Forcing MSXML to format XML output with indents an

2019-04-09 18:14发布

问题:

I am using MSXML 3.0 with Visual Basic 6 to store and retrieve configuration of my application. When saving the resulting DOMDocument to a XML file the root object gets rendered as a single very long line of text:

<?xml version="1.0"?>
<!--WORKAPP 2011 Configuration file-->
<profile version="1.0"><frmPlan><left>300</left><top>300</top><width>24600</width><height>13575</height></frmPlan><preferences><text1/><text2/><text3/><background_color/><grid-major-step-x>50</grid-major-step-x><grid-major-step-y>50</grid-major-step-y></preferences></profile>

Is it possible to force MSXML to format the resulting XML file with indents and newlines?

回答1:

For such tiny files as a config the overhead of using XSL probably isn't significant anyway. The power of SAX is more important when you're dealing with large files or tons of small ones such as the server side of a Web Service - and there you probably should not be using the heavyweight DOM in the first place.
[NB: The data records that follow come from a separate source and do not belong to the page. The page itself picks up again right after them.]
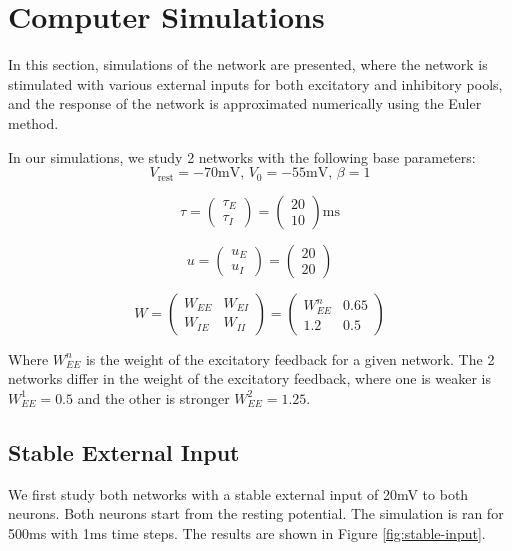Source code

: \documentclass[10pt,twocolumn]{article}
\begin{document}

\section{Computer Simulations}
In this section, simulations of the network are presented,
where the network is stimulated with various external inputs for 
both excitatory and inhibitory pools, and the
response of the network is approximated numerically using the Euler method.

In our simulations, we study 2 networks with the following base parameters:
$$
V_{\text{rest}} = -70 \text{mV, } V_0 = -55 \text{mV, } \beta = 1
$$

$$
\tau 
= \begin{pmatrix} \tau_E \\ \tau_I \end{pmatrix} 
= \begin{pmatrix} 20 \\ 10 \end{pmatrix}\text{ms} 
$$

$$
u
= \begin{pmatrix} u_E \\ u_I \end{pmatrix}
= \begin{pmatrix} 20 \\ 20 \end{pmatrix}
$$

$$
W 
= \begin{pmatrix} W_{EE} & W_{EI} \\ W_{IE} & W_{II} \end{pmatrix}
= \begin{pmatrix} W^n_{EE} & 0.65 \\ 1.2 & 0.5 \end{pmatrix}
$$

Where $W^n_{EE}$ is the weight of the excitatory feedback for a given network.
The 2 networks differ in the weight of the excitatory feedback, where one is weaker 
is $W^1_{EE} = 0.5$ and the other is stronger $W^2_{EE} = 1.25$.

\subsection{Stable External Input}
We first study both networks with a stable external input of 20mV to both neurons.
Both neurons start from the resting potential. The simulation is ran for 500ms 
with 1ms time steps. The results are shown in Figure \ref{fig:stable-input}.
\end{document}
Private Sub FormatDocToFile(ByVal Doc As MSXML2.DOMDocument, _
                            ByVal FileName As String)
    'Reformats the DOMDocument "Doc" into an ADODB.Stream
    'and writes it to the specified file.
    '
    'Note the UTF-8 output never gets a BOM.  If we want one we
    'have to write it here explicitly after opening the Stream.
    Dim rdrDom As MSXML2.SAXXMLReader
    Dim stmFormatted As ADODB.Stream
    Dim wtrFormatted As MSXML2.MXXMLWriter

    Set stmFormatted = New ADODB.Stream
    With stmFormatted
        .Open
        .Type = adTypeBinary
        Set wtrFormatted = New MSXML2.MXXMLWriter
        With wtrFormatted
            .omitXMLDeclaration = False
            .standalone = True
            .byteOrderMark = False 'If not set (even to False) then
                                   '.encoding is ignored.
            .encoding = "utf-8"    'Even if .byteOrderMark = True
                                   'UTF-8 never gets a BOM.
            .indent = True
            .output = stmFormatted
            Set rdrDom = New MSXML2.SAXXMLReader
            With rdrDom
                Set .contentHandler = wtrFormatted
                Set .dtdHandler = wtrFormatted
                Set .errorHandler = wtrFormatted
                .putProperty "http://xml.org/sax/properties/lexical-handler", _
                             wtrFormatted
                .putProperty "http://xml.org/sax/properties/declaration-handler", _
                             wtrFormatted
                .parse Doc
            End With
        End With
        .SaveToFile FileName
        .Close
    End With
End Sub


回答2:

Probably this answer will not help in your specific case, but in general it may be of use. It regards cases when the document is loaded and saved without much modification. DomDocument has preserveWhitespace property, which is initially set to False. If you set it to True before load, then it will be saved using the same indentation as the original file.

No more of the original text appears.